The court also asked the Uttarakhand government to file an affidavit about the preventive measures taken by officials ahead of the event.

The court’s directive came against the backdrop of the communal violence that erupted in Roorkee on April 16 during a Hanuman Jayanti procession. Several Muslim residents have fled from the Bhagwanpur region after Hindutva leaders warned of “action against conspirators”, The Wire reported.

On Tuesday, the Supreme Court judges were hearing a petition seeking action against the speakers who delivered speeches targeting Muslims in similar “dharam sansad” events held in Haridwar and Delhi.

At the religious parliament held in Haridwar between December 17 and December 19, Hindutva supremacists had called upon Hindus to buy weapons to commit genocide against Muslims.

Yati Narsinghanand, an extremist priest known for his hate speech, had said that an “economic boycott” of Muslims was not enough. “No community can survive without picking up weapons...And swords won’t work, they look good only on stages,” he had said.

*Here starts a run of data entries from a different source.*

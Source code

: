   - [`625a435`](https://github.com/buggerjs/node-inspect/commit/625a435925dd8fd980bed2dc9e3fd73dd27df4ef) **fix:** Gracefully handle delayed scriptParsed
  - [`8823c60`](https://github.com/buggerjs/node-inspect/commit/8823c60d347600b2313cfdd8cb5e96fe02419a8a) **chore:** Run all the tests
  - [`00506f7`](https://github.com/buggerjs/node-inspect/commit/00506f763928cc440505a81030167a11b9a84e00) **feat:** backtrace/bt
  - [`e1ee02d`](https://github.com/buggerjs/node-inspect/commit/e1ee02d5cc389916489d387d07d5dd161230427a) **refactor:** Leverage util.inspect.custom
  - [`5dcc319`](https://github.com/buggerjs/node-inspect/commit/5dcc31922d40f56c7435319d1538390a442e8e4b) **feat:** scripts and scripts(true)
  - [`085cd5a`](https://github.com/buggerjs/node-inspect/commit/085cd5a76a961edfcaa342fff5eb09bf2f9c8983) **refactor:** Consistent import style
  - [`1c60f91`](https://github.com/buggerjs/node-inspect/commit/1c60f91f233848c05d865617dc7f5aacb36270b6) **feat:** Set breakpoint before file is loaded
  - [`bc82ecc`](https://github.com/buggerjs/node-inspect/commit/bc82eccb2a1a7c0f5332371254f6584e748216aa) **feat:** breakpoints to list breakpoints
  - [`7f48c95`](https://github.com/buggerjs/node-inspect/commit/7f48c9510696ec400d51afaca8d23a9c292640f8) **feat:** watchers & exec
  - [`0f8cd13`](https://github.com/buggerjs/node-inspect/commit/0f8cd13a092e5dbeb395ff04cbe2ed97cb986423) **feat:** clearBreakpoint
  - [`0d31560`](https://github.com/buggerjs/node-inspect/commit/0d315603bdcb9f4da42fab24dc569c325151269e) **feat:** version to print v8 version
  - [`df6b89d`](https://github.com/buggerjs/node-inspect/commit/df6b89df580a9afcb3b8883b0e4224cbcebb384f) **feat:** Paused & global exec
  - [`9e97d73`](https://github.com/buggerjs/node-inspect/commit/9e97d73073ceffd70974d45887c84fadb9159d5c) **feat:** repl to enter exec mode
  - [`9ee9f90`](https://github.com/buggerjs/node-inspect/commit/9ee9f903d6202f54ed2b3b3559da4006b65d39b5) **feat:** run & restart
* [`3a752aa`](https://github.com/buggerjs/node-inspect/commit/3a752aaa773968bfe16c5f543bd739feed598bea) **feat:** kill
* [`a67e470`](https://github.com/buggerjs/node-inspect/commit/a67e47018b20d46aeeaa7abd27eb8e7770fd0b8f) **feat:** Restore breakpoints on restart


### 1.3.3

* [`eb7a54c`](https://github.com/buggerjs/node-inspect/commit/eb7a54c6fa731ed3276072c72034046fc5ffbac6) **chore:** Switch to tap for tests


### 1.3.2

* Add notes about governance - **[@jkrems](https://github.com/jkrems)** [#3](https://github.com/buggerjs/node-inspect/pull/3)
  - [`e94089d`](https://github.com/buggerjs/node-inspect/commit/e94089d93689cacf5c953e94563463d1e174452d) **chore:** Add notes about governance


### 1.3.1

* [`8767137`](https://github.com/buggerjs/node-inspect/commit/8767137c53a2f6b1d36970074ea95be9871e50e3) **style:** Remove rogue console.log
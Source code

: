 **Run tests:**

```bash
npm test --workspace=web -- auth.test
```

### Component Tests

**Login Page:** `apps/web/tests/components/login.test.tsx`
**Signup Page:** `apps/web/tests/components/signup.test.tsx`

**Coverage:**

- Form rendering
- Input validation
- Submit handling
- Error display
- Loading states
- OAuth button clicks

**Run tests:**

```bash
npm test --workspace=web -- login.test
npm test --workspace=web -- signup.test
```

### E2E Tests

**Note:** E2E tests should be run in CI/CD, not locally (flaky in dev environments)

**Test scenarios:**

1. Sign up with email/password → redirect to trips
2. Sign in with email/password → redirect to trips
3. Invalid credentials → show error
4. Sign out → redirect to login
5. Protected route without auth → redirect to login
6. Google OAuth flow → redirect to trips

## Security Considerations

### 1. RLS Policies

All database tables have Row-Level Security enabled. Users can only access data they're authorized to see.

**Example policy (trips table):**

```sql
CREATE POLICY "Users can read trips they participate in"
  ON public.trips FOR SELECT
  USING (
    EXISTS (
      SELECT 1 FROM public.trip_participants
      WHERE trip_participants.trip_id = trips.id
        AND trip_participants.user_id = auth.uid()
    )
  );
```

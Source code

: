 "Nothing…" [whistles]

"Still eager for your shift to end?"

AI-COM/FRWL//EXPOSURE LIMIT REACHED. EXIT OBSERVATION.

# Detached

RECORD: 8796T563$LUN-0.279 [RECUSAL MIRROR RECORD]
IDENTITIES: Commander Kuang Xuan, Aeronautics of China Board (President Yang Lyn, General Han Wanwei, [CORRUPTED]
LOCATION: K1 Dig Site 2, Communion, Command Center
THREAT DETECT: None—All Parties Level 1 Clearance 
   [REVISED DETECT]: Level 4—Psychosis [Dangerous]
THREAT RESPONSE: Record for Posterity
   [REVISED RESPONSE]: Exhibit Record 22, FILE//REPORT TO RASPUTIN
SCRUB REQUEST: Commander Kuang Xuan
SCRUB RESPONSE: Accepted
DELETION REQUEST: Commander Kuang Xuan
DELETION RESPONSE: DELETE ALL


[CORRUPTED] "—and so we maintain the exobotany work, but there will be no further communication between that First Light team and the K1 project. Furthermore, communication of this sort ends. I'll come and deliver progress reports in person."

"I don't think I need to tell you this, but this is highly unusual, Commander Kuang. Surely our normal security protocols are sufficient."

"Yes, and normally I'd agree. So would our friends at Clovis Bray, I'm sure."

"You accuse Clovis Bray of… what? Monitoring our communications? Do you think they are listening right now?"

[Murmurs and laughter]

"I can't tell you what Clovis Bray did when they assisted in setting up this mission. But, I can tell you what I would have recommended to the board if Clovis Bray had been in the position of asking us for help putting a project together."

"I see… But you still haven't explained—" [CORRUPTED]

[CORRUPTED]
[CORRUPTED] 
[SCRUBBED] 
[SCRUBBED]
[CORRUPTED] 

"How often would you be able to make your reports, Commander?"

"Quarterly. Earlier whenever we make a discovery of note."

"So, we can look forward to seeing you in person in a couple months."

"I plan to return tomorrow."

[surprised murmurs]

In the Delhi event, also held in December, videos showed journalist Suresh Chavhanke administering an oath to the attendees to “die for and kill” to make India a Hindu nation.

In their applications, the petitioners pointed out that similar gatherings were being organised in other cities too.

“They are holding it all over the country,” Senior Advocate Kapil Sibal told the court at Tuesday’s hearing. “Now this was in Una [in Himachal Pradesh]. We wrote to the collector and superintendent of police to stop it and they did not do anything.”

However, the Himachal Pradesh counsel told the court that the state government had taken action.

“These incidents don’t happen suddenly,” Justice Khanwilkar said in response. “They are announced well in advance. The local police has to get into action immediately...Did you spring into action immediately or not?”

The court asked the state to file an affidavit and said it will take up the matter on May 9.

In the Himachal Pradesh gathering on April 17, Narsinghanand had asked Hindus to have more children to make sure India does not become an Islamic country.

The priest was arrested in December in the Haridwar hate speech case and received bail on February 7, on the condition that he could not be a part of any gathering “which aims towards creating difference between communities”.

The Himachal Pradesh Police had issued a notice to Narshinghanand, asking him to not use instigating language against any religion or caste at the religious conclave. The station house officer of the Amb police station in Una district had warned him that appropriate legal action would be taken if their instructions were not followed.